*** Opening of Records supplied ***

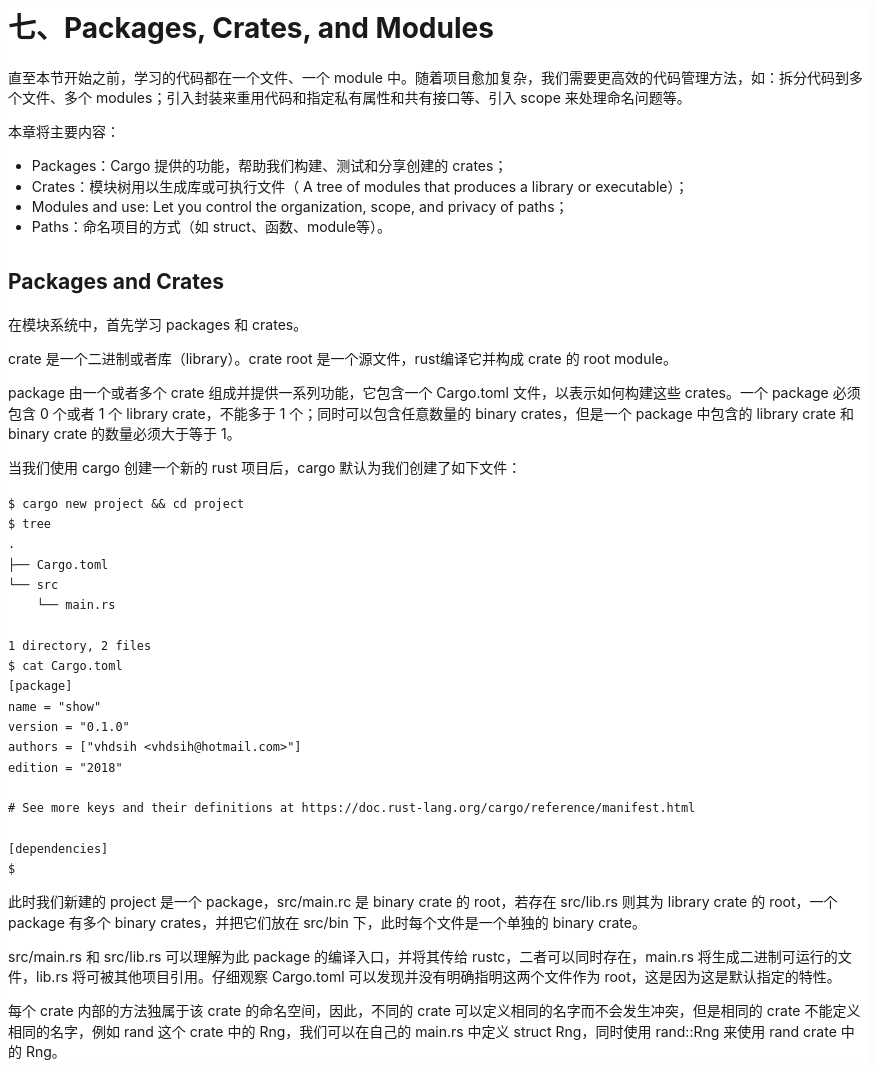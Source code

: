 # 七、Packages, Crates, and Modules

直至本节开始之前，学习的代码都在一个文件、一个 module 中。随着项目愈加复杂，我们需要更高效的代码管理方法，如：拆分代码到多个文件、多个 modules；引入封装来重用代码和指定私有属性和共有接口等、引入 scope 来处理命名问题等。

本章将主要内容：

- Packages：Cargo 提供的功能，帮助我们构建、测试和分享创建的 crates；
- Crates：模块树用以生成库或可执行文件（ A tree of modules that produces a library or executable）；
- Modules and use: Let you control the organization, scope, and privacy of paths；
- Paths：命名项目的方式（如 struct、函数、module等）。

## Packages and Crates

在模块系统中，首先学习 packages 和 crates。

crate 是一个二进制或者库（library）。crate root 是一个源文件，rust编译它并构成 crate 的 root module。

package 由一个或者多个 crate 组成并提供一系列功能，它包含一个 Cargo.toml 文件，以表示如何构建这些 crates。一个 package 必须包含 0 个或者 1 个 library crate，不能多于 1 个；同时可以包含任意数量的 binary crates，但是一个 package 中包含的 library crate 和 binary crate 的数量必须大于等于 1。

当我们使用 cargo 创建一个新的 rust 项目后，cargo 默认为我们创建了如下文件：

``` shell
$ cargo new project && cd project
$ tree
.
├── Cargo.toml
└── src
    └── main.rs

1 directory, 2 files
$ cat Cargo.toml
[package]
name = "show"
version = "0.1.0"
authors = ["vhdsih <vhdsih@hotmail.com>"]
edition = "2018"

# See more keys and their definitions at https://doc.rust-lang.org/cargo/reference/manifest.html

[dependencies]
$
```

此时我们新建的 project 是一个 package，src/main.rc 是 binary crate 的 root，若存在 src/lib.rs 则其为 library crate 的 root，一个 package 有多个 binary crates，并把它们放在 src/bin 下，此时每个文件是一个单独的 binary crate。

src/main.rs 和 src/lib.rs 可以理解为此 package 的编译入口，并将其传给 rustc，二者可以同时存在，main.rs 将生成二进制可运行的文件，lib.rs 将可被其他项目引用。仔细观察 Cargo.toml 可以发现并没有明确指明这两个文件作为 root，这是因为这是默认指定的特性。

每个 crate 内部的方法独属于该 crate 的命名空间，因此，不同的 crate 可以定义相同的名字而不会发生冲突，但是相同的 crate 不能定义相同的名字，例如 rand 这个 crate 中的 Rng，我们可以在自己的 main.rs 中定义 struct Rng，同时使用 rand::Rng 来使用 rand crate 中的 Rng。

*** Close of Records supplied ***

- _Goal of the exercise_
Leave out the pictures and give the rest of the records again exactly.

- _Expected output_
Source code

: # 七、Packages, Crates, and Modules

直至本节开始之前，学习的代码都在一个文件、一个 module 中。随着项目愈加复杂，我们需要更高效的代码管理方法，如：拆分代码到多个文件、多个 modules；引入封装来重用代码和指定私有属性和共有接口等、引入 scope 来处理命名问题等。

本章将主要内容：

- Packages：Cargo 提供的功能，帮助我们构建、测试和分享创建的 crates；
- Crates：模块树用以生成库或可执行文件（ A tree of modules that produces a library or executable）；
- Modules and use: Let you control the organization, scope, and privacy of paths；
- Paths：命名项目的方式（如 struct、函数、module等）。

## Packages and Crates

在模块系统中，首先学习 packages 和 crates。

crate 是一个二进制或者库（library）。crate root 是一个源文件，rust编译它并构成 crate 的 root module。

package 由一个或者多个 crate 组成并提供一系列功能，它包含一个 Cargo.toml 文件，以表示如何构建这些 crates。一个 package 必须包含 0 个或者 1 个 library crate，不能多于 1 个；同时可以包含任意数量的 binary crates，但是一个 package 中包含的 library crate 和 binary crate 的数量必须大于等于 1。

当我们使用 cargo 创建一个新的 rust 项目后，cargo 默认为我们创建了如下文件：

``` shell
$ cargo new project && cd project
$ tree
.
├── Cargo.toml
└── src
    └── main.rs

1 directory, 2 files
$ cat Cargo.toml
[package]
name = "show"
version = "0.1.0"
authors = ["vhdsih <vhdsih@hotmail.com>"]
edition = "2018"

# See more keys and their definitions at https://doc.rust-lang.org/cargo/reference/manifest.html

[dependencies]
$
```

此时我们新建的 project 是一个 package，src/main.rc 是 binary crate 的 root，若存在 src/lib.rs 则其为 library crate 的 root，一个 package 有多个 binary crates，并把它们放在 src/bin 下，此时每个文件是一个单独的 binary crate。

src/main.rs 和 src/lib.rs 可以理解为此 package 的编译入口，并将其传给 rustc，二者可以同时存在，main.rs 将生成二进制可运行的文件，lib.rs 将可被其他项目引用。仔细观察 Cargo.toml 可以发现并没有明确指明这两个文件作为 root，这是因为这是默认指定的特性。

每个 crate 内部的方法独属于该 crate 的命名空间，因此，不同的 crate 可以定义相同的名字而不会发生冲突，但是相同的 crate 不能定义相同的名字，例如 rand 这个 crate 中的 Rng，我们可以在自己的 main.rs 中定义 struct Rng，同时使用 rand::Rng 来使用 rand crate 中的 Rng。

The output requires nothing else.